Non-Markovian effect on quantum Otto engine: -Role of system--reservoir interaction-

TL;DR

This paper investigates how non-Markovian effects and system-reservoir interactions influence work extraction in a quantum Otto engine, revealing the importance of including interaction energy and non-Markovian dynamics for accurate thermodynamic analysis.

Contribution

It demonstrates that considering interaction energy and non-Markovian effects is crucial for understanding work extraction and thermodynamics in finite-time quantum Otto engines.

Findings

Interaction energy is finite and negative, affecting work calculations.

Energy backflow can enhance work extraction.

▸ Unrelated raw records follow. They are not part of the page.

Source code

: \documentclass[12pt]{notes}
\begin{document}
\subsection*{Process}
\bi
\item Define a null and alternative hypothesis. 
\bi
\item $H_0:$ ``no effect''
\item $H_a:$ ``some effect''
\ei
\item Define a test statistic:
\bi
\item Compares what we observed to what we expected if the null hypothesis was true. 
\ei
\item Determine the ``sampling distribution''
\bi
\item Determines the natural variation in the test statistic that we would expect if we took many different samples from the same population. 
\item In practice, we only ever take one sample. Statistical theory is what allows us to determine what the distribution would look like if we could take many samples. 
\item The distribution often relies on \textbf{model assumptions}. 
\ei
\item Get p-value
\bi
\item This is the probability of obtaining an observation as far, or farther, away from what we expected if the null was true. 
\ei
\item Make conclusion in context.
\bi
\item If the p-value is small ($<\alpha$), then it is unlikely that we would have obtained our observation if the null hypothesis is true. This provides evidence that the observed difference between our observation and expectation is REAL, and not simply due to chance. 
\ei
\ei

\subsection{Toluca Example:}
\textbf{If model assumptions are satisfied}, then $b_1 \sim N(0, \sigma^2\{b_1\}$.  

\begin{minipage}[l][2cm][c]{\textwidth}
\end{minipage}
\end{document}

The Carnot theorem remains valid when including interaction energy.

Abstract

We study a limit cycle of a quantum Otto engine whose each cycle consists of two finite-time quantum isochoric (heating or cooling) processes and two quantum adiabatic work-extracting processes. Considering a two-level system as a working substance that weakly interacts with two reservoirs comprising an infinite number of bosons, we investigate the non-Markovian effect (short-time behavior of the reduced dynamics in the quantum isochoric processes (QIPs)) on work extraction after infinite repetition of the cycles. We focus on the parameter region where energy transferred to the reservoir can come back to the system in a short-time regime, which we call energy backflow to show partial quantum-mechanical reversibility. As a situation completely different from macroscopic thermodynamics, we find that the interaction energy is finite and negative by evaluating the average energy change of the reservoir during the QIPs by means of the full-counting statistics, corresponding to the two-point measurements. The feature leads us to the following findings: (1) the Carnot theorem is consistent with a definition of work including the interaction energy, although the commonly used definition of work excluding the interaction leads to a serious conflict with the thermodynamic law, and (2) the energy backflow can increase the work extraction. Our findings show that we need to pay attention to the interaction energy in designing a quantum Otto engine operated in a finite time, which requires us to include the non-Markovian effect, even when the system-reservoir interaction is weak.